Discontinuing central-lines

Specialties Infusion

Published

ddfgrdfgh

Hi. I'm new at your forum, and I would like to know for what reason would a nurse not be able to D/C a central-line at the femoral site? Any information would be appreciated.

Depends on the state that you are in, and what your facilities' policy is. It is quite easy to get a clot in that area. Most facilities will require special certification and a check off for the nurse. Usual thought is if it needs to be placed in the OR, then it should not be removed my the nurse.

I would not like to see a nurse on a med-surg floor pulling femoral lines.

A cath lab is a completely different picture. Also depends on the type of line that you are talking about. There is a wide variety available.

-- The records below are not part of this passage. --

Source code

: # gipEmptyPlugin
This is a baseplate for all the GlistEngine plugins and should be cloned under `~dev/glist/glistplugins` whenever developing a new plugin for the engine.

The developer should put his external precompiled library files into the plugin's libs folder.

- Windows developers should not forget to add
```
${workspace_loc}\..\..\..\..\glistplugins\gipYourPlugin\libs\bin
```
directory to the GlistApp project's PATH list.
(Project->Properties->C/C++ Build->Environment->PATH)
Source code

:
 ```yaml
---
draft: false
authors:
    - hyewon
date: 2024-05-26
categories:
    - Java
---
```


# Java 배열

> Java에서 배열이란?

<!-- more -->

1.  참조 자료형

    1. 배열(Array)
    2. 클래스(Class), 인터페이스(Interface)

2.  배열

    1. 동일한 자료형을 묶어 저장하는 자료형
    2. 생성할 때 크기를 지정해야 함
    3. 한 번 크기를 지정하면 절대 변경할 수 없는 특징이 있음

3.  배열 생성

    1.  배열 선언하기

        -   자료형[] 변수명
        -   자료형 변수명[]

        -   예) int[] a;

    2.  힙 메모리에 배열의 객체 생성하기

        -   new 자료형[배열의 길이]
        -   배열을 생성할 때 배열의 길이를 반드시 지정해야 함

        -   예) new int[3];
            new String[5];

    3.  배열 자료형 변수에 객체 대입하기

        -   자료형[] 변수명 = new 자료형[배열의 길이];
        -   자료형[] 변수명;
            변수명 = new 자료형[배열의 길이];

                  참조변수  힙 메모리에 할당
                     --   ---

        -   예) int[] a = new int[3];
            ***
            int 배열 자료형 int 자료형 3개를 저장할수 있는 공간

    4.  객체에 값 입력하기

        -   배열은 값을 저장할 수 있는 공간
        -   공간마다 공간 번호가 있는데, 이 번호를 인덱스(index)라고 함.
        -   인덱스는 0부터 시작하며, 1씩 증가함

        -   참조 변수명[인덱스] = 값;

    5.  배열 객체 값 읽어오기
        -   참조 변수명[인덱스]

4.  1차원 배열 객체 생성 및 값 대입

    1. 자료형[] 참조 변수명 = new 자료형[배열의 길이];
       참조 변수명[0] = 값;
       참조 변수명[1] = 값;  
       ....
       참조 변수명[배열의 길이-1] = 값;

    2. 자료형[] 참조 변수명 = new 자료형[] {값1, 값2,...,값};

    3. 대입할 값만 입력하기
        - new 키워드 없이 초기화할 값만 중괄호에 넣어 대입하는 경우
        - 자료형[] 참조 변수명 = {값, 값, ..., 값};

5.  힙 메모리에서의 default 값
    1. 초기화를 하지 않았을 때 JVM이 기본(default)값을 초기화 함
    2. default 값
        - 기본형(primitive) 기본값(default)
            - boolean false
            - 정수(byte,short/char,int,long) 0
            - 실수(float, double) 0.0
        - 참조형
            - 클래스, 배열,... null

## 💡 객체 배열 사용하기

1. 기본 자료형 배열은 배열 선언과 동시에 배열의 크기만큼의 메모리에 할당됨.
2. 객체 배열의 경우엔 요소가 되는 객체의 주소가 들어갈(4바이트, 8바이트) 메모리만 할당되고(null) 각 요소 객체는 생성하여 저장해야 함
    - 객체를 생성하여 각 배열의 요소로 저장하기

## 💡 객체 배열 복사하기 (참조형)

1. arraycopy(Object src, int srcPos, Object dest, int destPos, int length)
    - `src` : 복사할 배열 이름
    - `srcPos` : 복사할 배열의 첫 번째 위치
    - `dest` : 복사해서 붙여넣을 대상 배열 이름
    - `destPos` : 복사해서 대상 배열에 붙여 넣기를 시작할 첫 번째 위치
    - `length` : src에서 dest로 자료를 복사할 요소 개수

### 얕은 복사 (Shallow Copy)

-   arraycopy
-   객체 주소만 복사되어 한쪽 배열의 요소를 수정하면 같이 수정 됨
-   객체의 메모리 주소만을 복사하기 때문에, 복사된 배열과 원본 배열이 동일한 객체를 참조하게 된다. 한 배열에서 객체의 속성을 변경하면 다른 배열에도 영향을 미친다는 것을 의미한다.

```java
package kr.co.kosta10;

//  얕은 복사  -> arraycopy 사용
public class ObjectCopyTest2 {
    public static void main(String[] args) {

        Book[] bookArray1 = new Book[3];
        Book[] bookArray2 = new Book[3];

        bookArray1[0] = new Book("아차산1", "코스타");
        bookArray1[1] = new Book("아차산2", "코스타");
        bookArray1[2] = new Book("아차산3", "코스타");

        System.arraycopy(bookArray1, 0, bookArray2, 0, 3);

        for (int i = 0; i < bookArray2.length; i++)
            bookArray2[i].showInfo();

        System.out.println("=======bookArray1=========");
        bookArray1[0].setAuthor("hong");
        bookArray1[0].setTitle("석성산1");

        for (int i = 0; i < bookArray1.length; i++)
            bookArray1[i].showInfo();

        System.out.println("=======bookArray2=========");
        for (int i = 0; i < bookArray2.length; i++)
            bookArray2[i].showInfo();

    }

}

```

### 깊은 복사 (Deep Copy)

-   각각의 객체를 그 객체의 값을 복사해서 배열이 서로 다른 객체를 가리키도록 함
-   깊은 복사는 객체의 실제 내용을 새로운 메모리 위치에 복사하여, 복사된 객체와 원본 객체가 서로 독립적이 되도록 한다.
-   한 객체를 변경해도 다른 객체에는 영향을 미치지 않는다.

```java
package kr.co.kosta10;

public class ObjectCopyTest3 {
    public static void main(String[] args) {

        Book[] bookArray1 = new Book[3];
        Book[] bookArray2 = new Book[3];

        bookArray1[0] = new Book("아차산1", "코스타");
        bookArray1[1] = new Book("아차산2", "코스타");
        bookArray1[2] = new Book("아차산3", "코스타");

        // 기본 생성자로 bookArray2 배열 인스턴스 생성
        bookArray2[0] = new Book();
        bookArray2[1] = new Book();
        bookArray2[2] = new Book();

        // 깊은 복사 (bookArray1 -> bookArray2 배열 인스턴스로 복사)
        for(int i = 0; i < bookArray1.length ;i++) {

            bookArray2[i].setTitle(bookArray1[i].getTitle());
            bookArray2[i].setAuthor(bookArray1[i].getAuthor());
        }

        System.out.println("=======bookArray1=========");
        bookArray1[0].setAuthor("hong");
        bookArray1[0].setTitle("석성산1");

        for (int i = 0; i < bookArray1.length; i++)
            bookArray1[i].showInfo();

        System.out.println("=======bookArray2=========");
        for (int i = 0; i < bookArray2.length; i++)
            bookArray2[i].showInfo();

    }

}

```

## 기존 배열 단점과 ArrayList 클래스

So not sure what type of unit that you are speaking about. Can you be more specific?

Specializes in tele, stepdown/PCU, med/surg.
ddfgrdfgh

Hi. I'm new at your forum, and I would like to know for what reason would a nurse not be able to D/C a central-line at the femoral site? Any information would be appreciated.

Adding to suzanne's comments, pulling a sheath from a femoral line takes dedicated 1 on 1 time with the pt. The nurse has to be ready to give drugs in case the pt's HR plummets for example. Also the nurse has to be in the room monitoring the pt for at least a half-hour and then still very frequently after that. If you have a normal load on the floor, this instantly becomes a very unsafe situation.

On our tele-stepdown unit, people's lines are usually pulled in the cath lab before they arrive. However, if we do have patients with a-lines, we can call in this guy (who normally works in the cath lab as a CV tech), and he will come in and pull it. Very rarely experienced nurses might do it if no one is available, but I think that should be done away with.